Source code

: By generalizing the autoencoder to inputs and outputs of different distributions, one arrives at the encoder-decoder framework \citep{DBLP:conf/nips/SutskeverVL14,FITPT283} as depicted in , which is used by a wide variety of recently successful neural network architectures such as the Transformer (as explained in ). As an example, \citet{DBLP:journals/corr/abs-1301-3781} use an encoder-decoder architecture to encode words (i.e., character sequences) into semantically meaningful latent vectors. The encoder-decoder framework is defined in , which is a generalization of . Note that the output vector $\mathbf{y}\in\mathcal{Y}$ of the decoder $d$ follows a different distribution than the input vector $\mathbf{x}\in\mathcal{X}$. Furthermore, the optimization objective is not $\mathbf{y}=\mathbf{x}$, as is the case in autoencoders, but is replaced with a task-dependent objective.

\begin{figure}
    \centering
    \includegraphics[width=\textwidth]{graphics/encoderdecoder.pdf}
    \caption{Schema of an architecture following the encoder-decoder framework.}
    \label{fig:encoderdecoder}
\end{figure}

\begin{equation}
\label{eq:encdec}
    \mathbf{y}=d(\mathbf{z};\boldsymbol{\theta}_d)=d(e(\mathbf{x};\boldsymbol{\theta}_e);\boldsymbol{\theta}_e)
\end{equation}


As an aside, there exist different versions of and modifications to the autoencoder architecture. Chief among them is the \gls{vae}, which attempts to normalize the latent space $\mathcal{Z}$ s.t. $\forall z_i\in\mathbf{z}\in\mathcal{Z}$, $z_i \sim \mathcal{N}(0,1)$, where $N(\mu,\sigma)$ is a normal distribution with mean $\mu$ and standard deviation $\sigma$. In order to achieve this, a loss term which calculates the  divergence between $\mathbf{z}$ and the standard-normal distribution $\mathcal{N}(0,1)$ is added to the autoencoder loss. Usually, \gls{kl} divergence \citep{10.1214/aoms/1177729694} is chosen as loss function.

...

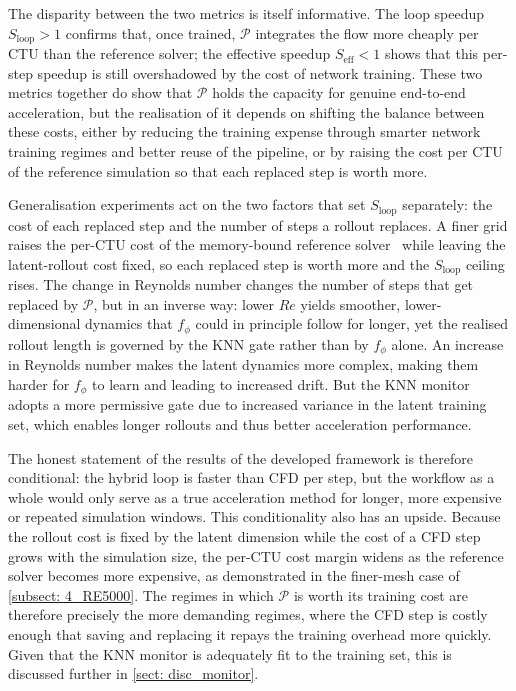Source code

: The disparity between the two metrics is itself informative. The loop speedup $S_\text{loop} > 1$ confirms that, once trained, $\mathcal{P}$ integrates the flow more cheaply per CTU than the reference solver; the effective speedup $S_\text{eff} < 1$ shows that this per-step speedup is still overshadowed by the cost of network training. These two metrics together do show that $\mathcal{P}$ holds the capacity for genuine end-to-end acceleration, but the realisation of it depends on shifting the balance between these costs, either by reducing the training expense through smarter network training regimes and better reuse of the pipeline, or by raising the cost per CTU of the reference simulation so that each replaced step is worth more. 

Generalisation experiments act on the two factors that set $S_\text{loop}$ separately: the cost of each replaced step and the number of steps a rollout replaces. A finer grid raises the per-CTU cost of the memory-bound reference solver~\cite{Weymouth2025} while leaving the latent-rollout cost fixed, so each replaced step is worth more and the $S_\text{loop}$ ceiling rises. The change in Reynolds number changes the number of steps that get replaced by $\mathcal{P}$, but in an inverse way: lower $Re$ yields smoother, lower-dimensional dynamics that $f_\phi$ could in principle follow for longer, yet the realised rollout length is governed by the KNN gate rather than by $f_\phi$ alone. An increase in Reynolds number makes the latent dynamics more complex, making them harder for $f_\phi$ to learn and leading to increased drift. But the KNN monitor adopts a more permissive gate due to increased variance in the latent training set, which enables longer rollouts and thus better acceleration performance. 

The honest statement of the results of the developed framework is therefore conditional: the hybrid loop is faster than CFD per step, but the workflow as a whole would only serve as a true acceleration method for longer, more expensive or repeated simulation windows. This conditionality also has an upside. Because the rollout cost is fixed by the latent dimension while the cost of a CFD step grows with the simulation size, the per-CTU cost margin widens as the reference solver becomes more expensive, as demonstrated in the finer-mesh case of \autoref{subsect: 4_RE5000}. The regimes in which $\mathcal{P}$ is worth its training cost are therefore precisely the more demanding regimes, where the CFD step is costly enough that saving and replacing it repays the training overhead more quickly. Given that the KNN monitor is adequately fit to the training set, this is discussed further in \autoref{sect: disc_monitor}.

### PROBLEM DETAILS
Check each line of the records for the word "label", and show the lines that contain it.

### OUTPUT FOR THIS EXERCISE
    \label{fig:encoderdecoder}
\label{eq:encdec}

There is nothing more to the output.